About 30 years ago an engineer (Gerard O'Neill) noted that a basic impediment to the colonization of space and the expansion of the human race to other parts of the universe is a simple, inexpensive design for human habitation. What he proposed has come to be known as an O'Neill colony or trash can colony. For a pile of related information and renderings check out the site at http://www.nss.org/settlement/nasa/index.html . (Here's another good link) In true engineering tradition he worked out and published all the structural details for such a colony using technology available at that time. There are an incredible number of intertwined issues that had to be resolved during this process. These include such considerations as adjustable solar radiation protection, sufficient solar illumination to allow plants to grow, heat rejection, and sources for raw materials.
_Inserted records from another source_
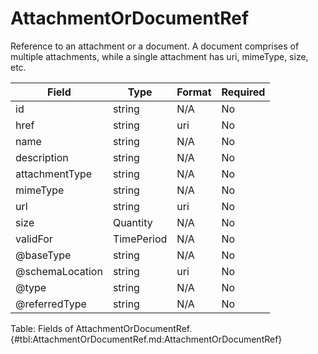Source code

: <!--
    ATTENTION: This file was generated via gradle!
               Do NOT manually edit this file! Any such changes will be overwritten!
-->

# AttachmentOrDocumentRef

Reference to an attachment or a document.
A document comprises of multiple attachments, while a single attachment has uri, mimeType, size, etc.

| Field | Type | Format | Required |
|-------|---|--------|---|
| id | string | N/A | No |
| href | string | uri | No |
| name | string | N/A | No |
| description | string | N/A | No |
| attachmentType | string | N/A | No |
| mimeType | string | N/A | No |
| url | string | uri | No |
| size | Quantity | N/A | No |
| validFor | TimePeriod | N/A | No |
| \@baseType | string | N/A | No |
| \@schemaLocation | string | uri | No |
| \@type | string | N/A | No |
| \@referredType | string | N/A | No |

Table: Fields of AttachmentOrDocumentRef. {#tbl:AttachmentOrDocumentRef.md:AttachmentOrDocumentRef}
One of the most intriguing ideas he had was to build such colonies at the Lagrange points of the earth-moon system. These are points that can be found in the gravitational fields surrounding many two body systems. At these points the net gravitational forces are such that an object of negligible mass placed at the Lagrange point remains there (a sort of solar system equivalent of the Sargasso Sea). A colony built at such a location would require only minimal amounts of fuel to remain in position. Additionally, it is expected that over the lifetime of the solar system a large number of meteoric bodies have accumulated there providing ready building material for the colony.

In this lab you will consider some similar interrelated design issues. The constraints are admittedly artificial but they are rooted in reality. The question is which one do you consider first? Which one is the most limiting? How do you begin? A perfectly reasonable approach is to start with the first constraint and find a solution to it. Then try the second and see if you have to adjust your solution to the first constraint. This approach will work. Another approach proceeds by writing down all of the constraints as a set of mathematical equations with multiple variables. Treat these equations as a normal system and try to solve it. What will usually happen is that there are too many variable for the number of equations. You then have to arbitrarily assign a value to some of the variables to make the system solvable. Your choices may lead to an unsolvable system and require that you go back and try again. See how it goes!